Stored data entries

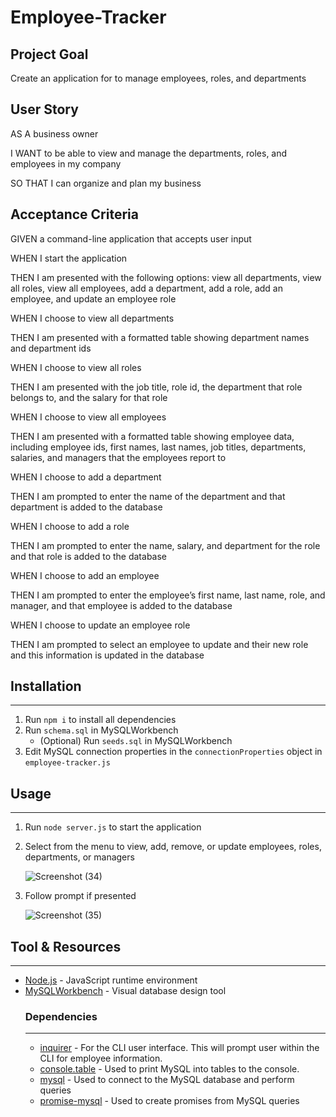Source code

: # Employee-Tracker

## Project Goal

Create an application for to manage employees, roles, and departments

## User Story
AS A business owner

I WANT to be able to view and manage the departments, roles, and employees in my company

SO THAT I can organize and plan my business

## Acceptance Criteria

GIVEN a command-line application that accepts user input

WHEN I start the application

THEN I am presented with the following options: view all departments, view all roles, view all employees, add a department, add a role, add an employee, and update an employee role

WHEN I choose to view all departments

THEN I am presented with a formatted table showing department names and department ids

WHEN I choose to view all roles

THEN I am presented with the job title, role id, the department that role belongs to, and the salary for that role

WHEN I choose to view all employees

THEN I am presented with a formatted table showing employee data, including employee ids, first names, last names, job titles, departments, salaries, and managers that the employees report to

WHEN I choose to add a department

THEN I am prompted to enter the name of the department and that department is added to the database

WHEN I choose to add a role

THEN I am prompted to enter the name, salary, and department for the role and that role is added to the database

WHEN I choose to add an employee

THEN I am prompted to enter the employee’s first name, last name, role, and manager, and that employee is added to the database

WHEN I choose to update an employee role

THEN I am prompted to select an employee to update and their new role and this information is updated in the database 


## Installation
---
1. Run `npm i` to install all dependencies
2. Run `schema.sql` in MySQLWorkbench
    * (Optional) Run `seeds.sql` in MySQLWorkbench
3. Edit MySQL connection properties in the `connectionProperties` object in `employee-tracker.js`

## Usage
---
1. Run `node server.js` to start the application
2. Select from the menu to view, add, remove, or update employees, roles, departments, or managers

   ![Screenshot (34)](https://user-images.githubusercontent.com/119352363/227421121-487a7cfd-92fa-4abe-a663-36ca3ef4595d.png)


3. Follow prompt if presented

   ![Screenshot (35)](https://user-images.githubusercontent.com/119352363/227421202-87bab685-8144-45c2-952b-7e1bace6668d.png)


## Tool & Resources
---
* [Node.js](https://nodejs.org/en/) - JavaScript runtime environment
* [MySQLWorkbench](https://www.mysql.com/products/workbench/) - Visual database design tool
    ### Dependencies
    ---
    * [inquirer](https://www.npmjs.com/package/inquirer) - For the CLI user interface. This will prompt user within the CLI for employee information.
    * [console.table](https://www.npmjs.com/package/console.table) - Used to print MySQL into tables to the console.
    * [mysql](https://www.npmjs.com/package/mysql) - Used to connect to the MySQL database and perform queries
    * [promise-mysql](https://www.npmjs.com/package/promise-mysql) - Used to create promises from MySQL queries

* * *

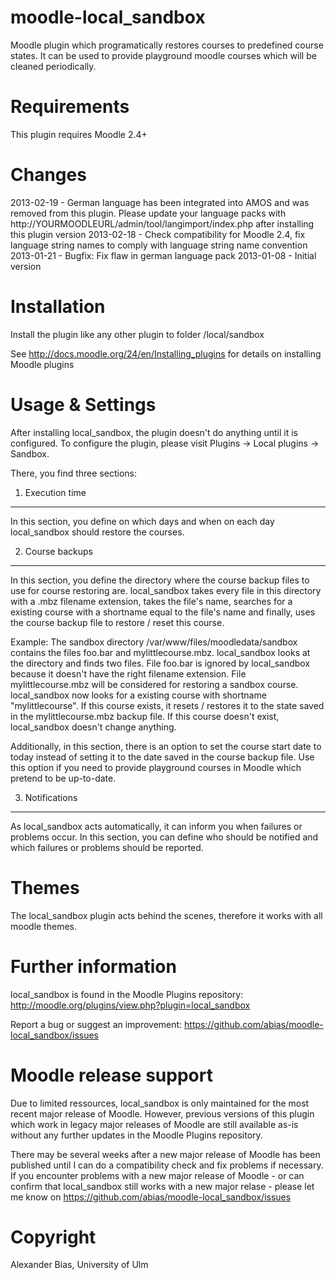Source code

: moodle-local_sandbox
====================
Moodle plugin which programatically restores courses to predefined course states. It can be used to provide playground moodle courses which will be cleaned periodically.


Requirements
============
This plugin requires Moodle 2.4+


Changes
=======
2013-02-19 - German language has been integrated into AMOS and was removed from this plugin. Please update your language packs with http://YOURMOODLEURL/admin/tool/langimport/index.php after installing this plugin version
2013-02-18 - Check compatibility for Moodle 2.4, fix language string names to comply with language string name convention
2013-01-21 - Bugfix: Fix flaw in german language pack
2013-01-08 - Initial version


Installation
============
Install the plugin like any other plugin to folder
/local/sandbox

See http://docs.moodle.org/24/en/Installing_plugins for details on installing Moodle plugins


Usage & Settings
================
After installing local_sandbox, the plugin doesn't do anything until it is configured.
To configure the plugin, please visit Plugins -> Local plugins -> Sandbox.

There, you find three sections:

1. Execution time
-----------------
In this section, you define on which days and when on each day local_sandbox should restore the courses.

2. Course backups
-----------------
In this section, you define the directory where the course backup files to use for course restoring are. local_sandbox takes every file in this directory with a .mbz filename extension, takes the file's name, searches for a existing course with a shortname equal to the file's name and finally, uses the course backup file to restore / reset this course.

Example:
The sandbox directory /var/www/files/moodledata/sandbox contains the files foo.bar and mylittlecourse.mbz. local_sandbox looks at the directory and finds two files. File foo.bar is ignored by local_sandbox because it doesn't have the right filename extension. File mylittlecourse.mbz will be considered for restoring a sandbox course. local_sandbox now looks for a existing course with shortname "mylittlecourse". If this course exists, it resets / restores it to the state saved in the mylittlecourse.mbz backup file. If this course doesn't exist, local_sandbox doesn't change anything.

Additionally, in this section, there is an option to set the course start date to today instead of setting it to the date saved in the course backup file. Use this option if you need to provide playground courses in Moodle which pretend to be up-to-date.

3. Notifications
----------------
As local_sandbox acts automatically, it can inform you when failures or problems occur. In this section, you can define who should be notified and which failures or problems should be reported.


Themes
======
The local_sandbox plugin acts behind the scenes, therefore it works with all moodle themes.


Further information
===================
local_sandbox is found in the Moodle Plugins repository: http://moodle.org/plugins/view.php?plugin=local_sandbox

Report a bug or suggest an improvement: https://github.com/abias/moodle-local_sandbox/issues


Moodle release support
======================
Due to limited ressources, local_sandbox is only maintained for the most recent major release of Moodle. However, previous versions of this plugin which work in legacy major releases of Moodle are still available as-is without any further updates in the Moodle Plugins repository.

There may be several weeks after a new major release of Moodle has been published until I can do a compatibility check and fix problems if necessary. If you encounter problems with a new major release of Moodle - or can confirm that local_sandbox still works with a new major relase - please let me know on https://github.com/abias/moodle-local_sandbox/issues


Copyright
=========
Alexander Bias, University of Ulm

* _The task_:
From the records above, give again exactly the lines running from the line with "The local_sandbox plugin" to the line with "Alexander Bias, University of Ulm", inclusive.

* _Your solution_:
The local_sandbox plugin acts behind the scenes, therefore it works with all moodle themes.


Further information
===================
local_sandbox is found in the Moodle Plugins repository: http://moodle.org/plugins/view.php?plugin=local_sandbox

Report a bug or suggest an improvement: https://github.com/abias/moodle-local_sandbox/issues


Moodle release support
======================
Due to limited ressources, local_sandbox is only maintained for the most recent major release of Moodle. However, previous versions of this plugin which work in legacy major releases of Moodle are still available as-is without any further updates in the Moodle Plugins repository.

There may be several weeks after a new major release of Moodle has been published until I can do a compatibility check and fix problems if necessary. If you encounter problems with a new major release of Moodle - or can confirm that local_sandbox still works with a new major relase - please let me know on https://github.com/abias/moodle-local_sandbox/issues


Copyright
=========
Alexander Bias, University of Ulm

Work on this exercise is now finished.